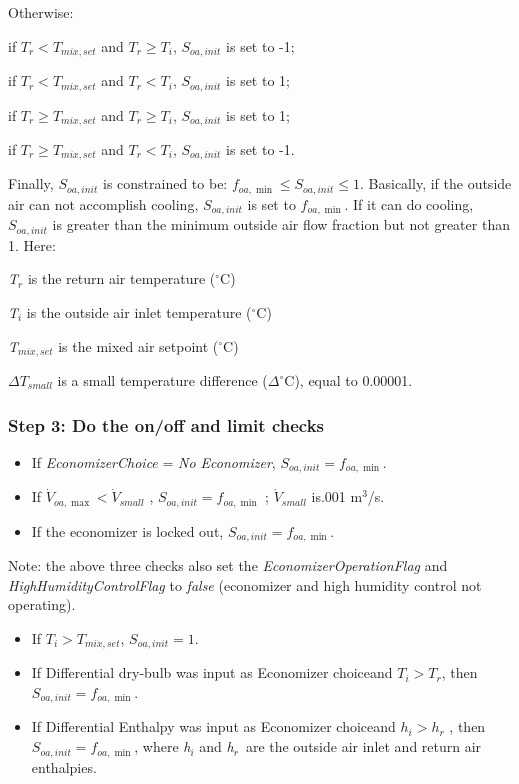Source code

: Otherwise:

if \({T_r} < {T_{mix,set}}\) and \({T_r} \ge {T_i}\), \({S_{oa,init}}\) is set to -1;

if \({T_r} < {T_{mix,set}}\) and \({T_r} < {T_i}\), \({S_{oa,init}}\) is set to 1;

if \({T_r} \ge {T_{mix,set}}\) and \({T_r} \ge {T_i}\), \({S_{oa,init}}\) is set to 1;

if \({T_r} \ge {T_{mix,set}}\) and \({T_r} < {T_i}\), \({S_{oa,init}}\) is set to -1.

Finally, \({S_{oa,init}}\) is constrained to be: \({f_{oa,\min }} \le {S_{oa,init}} \le 1\). Basically, if the outside air can not accomplish cooling, \({S_{oa,init}}\) is set to \({f_{oa,\min }}\). If it can do cooling, \({S_{oa,init}}\) is greater than the minimum outside air flow fraction but not greater than 1. Here:

\emph{T\(_{r}\)} is the return air temperature (\(^{\circ}\)C)

\emph{T\(_{i}\)} is the outside air inlet temperature (\(^{\circ}\)C)

\emph{T\(_{mix,set}\)} is the mixed air setpoint (\(^{\circ}\)C)

\emph{\(\Delta {T_{small}}\)} is a small temperature difference (\(\Delta^{\circ}\)C), equal to 0.00001.

\subsubsection{Step 3: Do the on/off and limit checks}\label{step-3-Do-the-onoff-and-limit-checks}

\begin{itemize}
\item
If \emph{EconomizerChoice} = \emph{No Economizer}, \({S_{oa,init}} = {f_{oa,\min }}\).
\item
If \({\dot V_{oa,\max }} < {\dot V_{small}}\) , \({S_{oa,init}} = {f_{oa,\min }}\) ; \({\dot V_{small}}\) is.001 m\(^{3}\)/s.
\item
If the economizer is locked out, \({S_{oa,init}} = {f_{oa,\min }}\).
\end{itemize}

Note: the above three checks also set the \emph{EconomizerOperationFlag} and \emph{HighHumidityControlFlag} to \emph{false} (economizer and high humidity control not operating).

\begin{itemize}
\item If \({T_i} > {T_{mix,set}}\), \({S_{oa,init}} = 1\).
\item If Differential dry-bulb was input as Economizer choiceand \({T_i} > {T_r}\), then \({S_{oa,init}} = {f_{oa,\min }}\).
\item If Differential Enthalpy was input as Economizer choiceand \({h_i} > {h_r}\) , then \({S_{oa,init}} = {f_{oa,\min }}\), where \emph{h\(_{i}\)} and \emph{h\(_{r}\)}~are the outside air inlet and return air enthalpies.
\end{itemize}

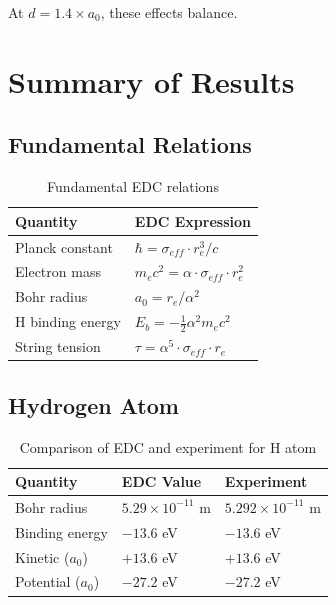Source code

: \documentclass[12pt,a4paper]{article}
\begin{document}
At $d = 1.4 \times a_0$, these effects balance.

\section{Summary of Results}

\subsection{Fundamental Relations}

\begin{table}[h]
\centering
\begin{tabular}{@{}ll@{}}
\toprule
\textbf{Quantity} & \textbf{EDC Expression} \\
\midrule
Planck constant & $\hbar = \sigma_{eff} \cdot r_e^3 / c$ \\
Electron mass & $m_e c^2 = \alpha \cdot \sigma_{eff} \cdot r_e^2$ \\
Bohr radius & $a_0 = r_e / \alpha^2$ \\
H binding energy & $E_b = -\frac{1}{2}\alpha^2 m_e c^2$ \\
String tension & $\tau = \alpha^5 \cdot \sigma_{eff} \cdot r_e$ \\
\bottomrule
\end{tabular}
\caption{Fundamental EDC relations}
\end{table}

\subsection{Hydrogen Atom}

\begin{table}[h]
\centering
\begin{tabular}{@{}lll@{}}
\toprule
\textbf{Quantity} & \textbf{EDC Value} & \textbf{Experiment} \\
\midrule
Bohr radius & $5.29 \times 10^{-11}$ m & $5.292 \times 10^{-11}$ m \\
Binding energy & $-13.6$ eV & $-13.6$ eV \\
Kinetic ($a_0$) & $+13.6$ eV & $+13.6$ eV \\
Potential ($a_0$) & $-27.2$ eV & $-27.2$ eV \\
\bottomrule
\end{tabular}
\caption{Comparison of EDC and experiment for H atom}
\end{table}
\end{document}
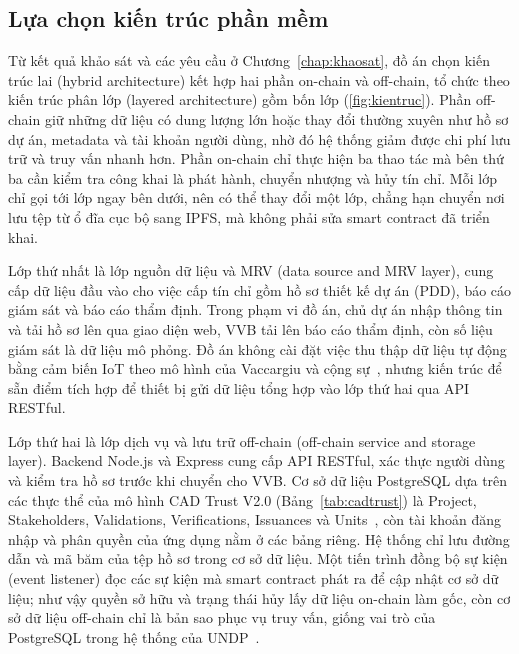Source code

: \subsection*{Lựa chọn kiến trúc phần mềm}
\label{sec:kientruc}

Từ kết quả khảo sát và các yêu cầu ở Chương~\ref{chap:khaosat}, đồ án chọn kiến trúc lai (hybrid architecture) kết hợp hai phần on-chain và off-chain, tổ chức theo kiến trúc phân lớp (layered architecture) gồm bốn lớp (\autoref{fig:kientruc}). Phần off-chain giữ những dữ liệu có dung lượng lớn hoặc thay đổi thường xuyên như hồ sơ dự án, metadata và tài khoản người dùng, nhờ đó hệ thống giảm được chi phí lưu trữ và truy vấn nhanh hơn. Phần on-chain chỉ thực hiện ba thao tác mà bên thứ ba cần kiểm tra công khai là phát hành, chuyển nhượng và hủy tín chỉ. Mỗi lớp chỉ gọi tới lớp ngay bên dưới, nên có thể thay đổi một lớp, chẳng hạn chuyển nơi lưu tệp từ ổ đĩa cục bộ sang IPFS, mà không phải sửa smart contract đã triển khai.

Lớp thứ nhất là lớp nguồn dữ liệu và MRV (data source and MRV layer), cung cấp dữ liệu đầu vào cho việc cấp tín chỉ gồm hồ sơ thiết kế dự án (PDD), báo cáo giám sát và báo cáo thẩm định. Trong phạm vi đồ án, chủ dự án nhập thông tin và tải hồ sơ lên qua giao diện web, VVB tải lên báo cáo thẩm định, còn số liệu giám sát là dữ liệu mô phỏng. Đồ án không cài đặt việc thu thập dữ liệu tự động bằng cảm biến IoT theo mô hình của Vaccargiu và cộng sự~\cite{vaccargiu2026blockchain}, nhưng kiến trúc để sẵn điểm tích hợp để thiết bị gửi dữ liệu tổng hợp vào lớp thứ hai qua API RESTful.

Lớp thứ hai là lớp dịch vụ và lưu trữ off-chain (off-chain service and storage layer). Backend Node.js và Express cung cấp API RESTful, xác thực người dùng và kiểm tra hồ sơ trước khi chuyển cho VVB. Cơ sở dữ liệu PostgreSQL dựa trên các thực thể của mô hình CAD Trust V2.0 (Bảng~\ref{tab:cadtrust}) là Project, Stakeholders, Validations, Verifications, Issuances và Units~\cite{cadtrust2025datamodel}, còn tài khoản đăng nhập và phân quyền của ứng dụng nằm ở các bảng riêng. Hệ thống chỉ lưu đường dẫn và mã băm của tệp hồ sơ trong cơ sở dữ liệu. Một tiến trình đồng bộ sự kiện (event listener) đọc các sự kiện mà smart contract phát ra để cập nhật cơ sở dữ liệu; như vậy quyền sở hữu và trạng thái hủy lấy dữ liệu on-chain làm gốc, còn cơ sở dữ liệu off-chain chỉ là bản sao phục vụ truy vấn, giống vai trò của PostgreSQL trong hệ thống của UNDP~\cite{undp2024nationalregistry}.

● ● ● ●

- _About this task_
Whenever a line above includes "Bohr", copy it in full.

- _Answer to this exercise_
Bohr radius & $a_0 = r_e / \alpha^2$ \\
Bohr radius & $5.29 \times 10^{-11}$ m & $5.292 \times 10^{-11}$ m \\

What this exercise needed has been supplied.